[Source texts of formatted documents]
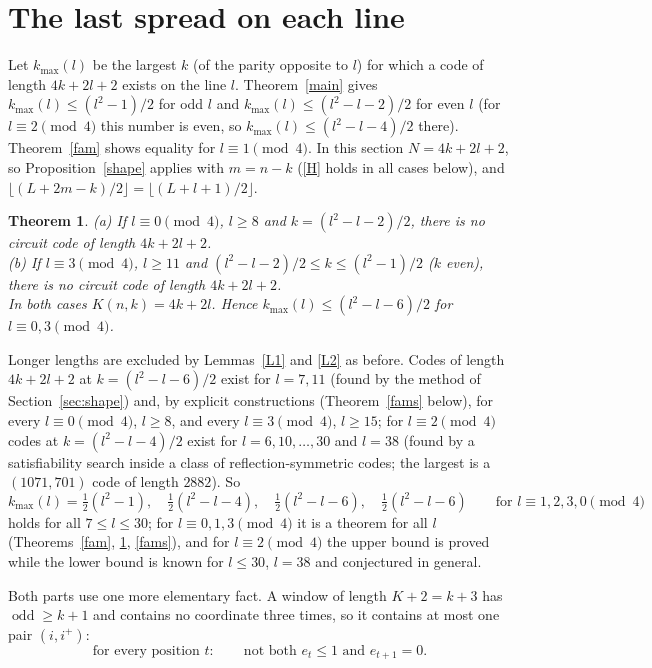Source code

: \documentclass[11pt]{article}
\newtheorem{theorem}{Theorem}
\theoremstyle{remark}
\newcommand{\odd}{\operatorname{odd}}
\begin{document}
\section{The last spread on each line}\label{sec:last}
Let $k_{\max}(l)$ be the largest $k$ (of the parity opposite to $l$) for which a code of length $4k+2l+2$ exists on the line $l$.
Theorem~\ref{main} gives $k_{\max}(l)\le (l^2-1)/2$ for odd $l$ and $k_{\max}(l)\le (l^2-l-2)/2$ for even $l$ (for $l\equiv 2 \pmod 4$
this number is even, so $k_{\max}(l)\le (l^2-l-4)/2$ there). Theorem~\ref{fam} shows equality for $l\equiv 1\pmod 4$.
In this section $N=4k+2l+2$, so Proposition~\ref{shape} applies with $m=n-k$ (\eqref{H} holds in all cases below), and
$\lfloor (L+2m-k)/2\rfloor=\lfloor (L+l+1)/2\rfloor$.
\begin{theorem}\label{last}
{\rm(a)} If $l\equiv 0\pmod 4$, $l\ge 8$ and $k=(l^2-l-2)/2$, there is no circuit code of length $4k+2l+2$.\\
{\rm(b)} If $l\equiv 3\pmod 4$, $l\ge 11$ and $(l^2-l-2)/2\le k\le (l^2-1)/2$ ($k$ even), there is no circuit code of length $4k+2l+2$.\\
In both cases $K(n,k)=4k+2l$. Hence $k_{\max}(l)\le (l^2-l-6)/2$ for $l\equiv 0,3\pmod 4$.
\end{theorem}
Longer lengths are excluded by Lemmas~\ref{L1} and \ref{L2} as before. Codes of length $4k+2l+2$ at $k=(l^2-l-6)/2$ exist for
$l=7,11$ (found by the method of Section~\ref{sec:shape}) and, by explicit constructions (Theorem~\ref{fams} below),
for every $l\equiv 0\pmod 4$, $l\ge 8$, and every $l\equiv 3\pmod 4$, $l\ge 15$; for $l\equiv 2\pmod 4$
codes at $k=(l^2-l-4)/2$ exist for $l=6,10,\dots,30$ and $l=38$ (found by a satisfiability search inside a class of
reflection-symmetric codes; the largest is a $(1071,701)$ code of length $2882$). So
\[ k_{\max}(l)=\tfrac12(l^2-1),\quad \tfrac12(l^2-l-4),\quad \tfrac12(l^2-l-6),\quad \tfrac12(l^2-l-6)\qquad\text{for } l\equiv 1,2,3,0 \pmod 4 \]
holds for all $7\le l\le 30$; for $l\equiv 0,1,3\pmod 4$ it is a theorem for all $l$ (Theorems~\ref{fam}, \ref{last}, \ref{fams}), and for
$l\equiv 2\pmod 4$ the upper bound is proved while the lower bound is known for $l\le 30$, $l=38$ and conjectured in general.

Both parts use one more elementary fact. A window of length $K+2=k+3$ has $\odd\ge k+1$ and contains no coordinate three times, so it
contains at most one pair $(i,i^+)$:
\begin{equation}\label{Y2} \text{for every position } t:\qquad \text{not both } e_t\le 1 \text{ and } e_{t+1}=0. \end{equation}
\end{document}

What you will do:
Reproduce each line, exactly as it appears, from the one that contains "this number is" through the last line of the records. Add no other lines.

Exercise response:
this number is even, so $k_{\max}(l)\le (l^2-l-4)/2$ there). Theorem~\ref{fam} shows equality for $l\equiv 1\pmod 4$.
In this section $N=4k+2l+2$, so Proposition~\ref{shape} applies with $m=n-k$ (\eqref{H} holds in all cases below), and
$\lfloor (L+2m-k)/2\rfloor=\lfloor (L+l+1)/2\rfloor$.
\begin{theorem}\label{last}
{\rm(a)} If $l\equiv 0\pmod 4$, $l\ge 8$ and $k=(l^2-l-2)/2$, there is no circuit code of length $4k+2l+2$.\\
{\rm(b)} If $l\equiv 3\pmod 4$, $l\ge 11$ and $(l^2-l-2)/2\le k\le (l^2-1)/2$ ($k$ even), there is no circuit code of length $4k+2l+2$.\\
In both cases $K(n,k)=4k+2l$. Hence $k_{\max}(l)\le (l^2-l-6)/2$ for $l\equiv 0,3\pmod 4$.
\end{theorem}
Longer lengths are excluded by Lemmas~\ref{L1} and \ref{L2} as before. Codes of length $4k+2l+2$ at $k=(l^2-l-6)/2$ exist for
$l=7,11$ (found by the method of Section~\ref{sec:shape}) and, by explicit constructions (Theorem~\ref{fams} below),
for every $l\equiv 0\pmod 4$, $l\ge 8$, and every $l\equiv 3\pmod 4$, $l\ge 15$; for $l\equiv 2\pmod 4$
codes at $k=(l^2-l-4)/2$ exist for $l=6,10,\dots,30$ and $l=38$ (found by a satisfiability search inside a class of
reflection-symmetric codes; the largest is a $(1071,701)$ code of length $2882$). So
\[ k_{\max}(l)=\tfrac12(l^2-1),\quad \tfrac12(l^2-l-4),\quad \tfrac12(l^2-l-6),\quad \tfrac12(l^2-l-6)\qquad\text{for } l\equiv 1,2,3,0 \pmod 4 \]
holds for all $7\le l\le 30$; for $l\equiv 0,1,3\pmod 4$ it is a theorem for all $l$ (Theorems~\ref{fam}, \ref{last}, \ref{fams}), and for
$l\equiv 2\pmod 4$ the upper bound is proved while the lower bound is known for $l\le 30$, $l=38$ and conjectured in general.

Both parts use one more elementary fact. A window of length $K+2=k+3$ has $\odd\ge k+1$ and contains no coordinate three times, so it
contains at most one pair $(i,i^+)$:
\begin{equation}\label{Y2} \text{for every position } t:\qquad \text{not both } e_t\le 1 \text{ and } e_{t+1}=0. \end{equation}
\end{document}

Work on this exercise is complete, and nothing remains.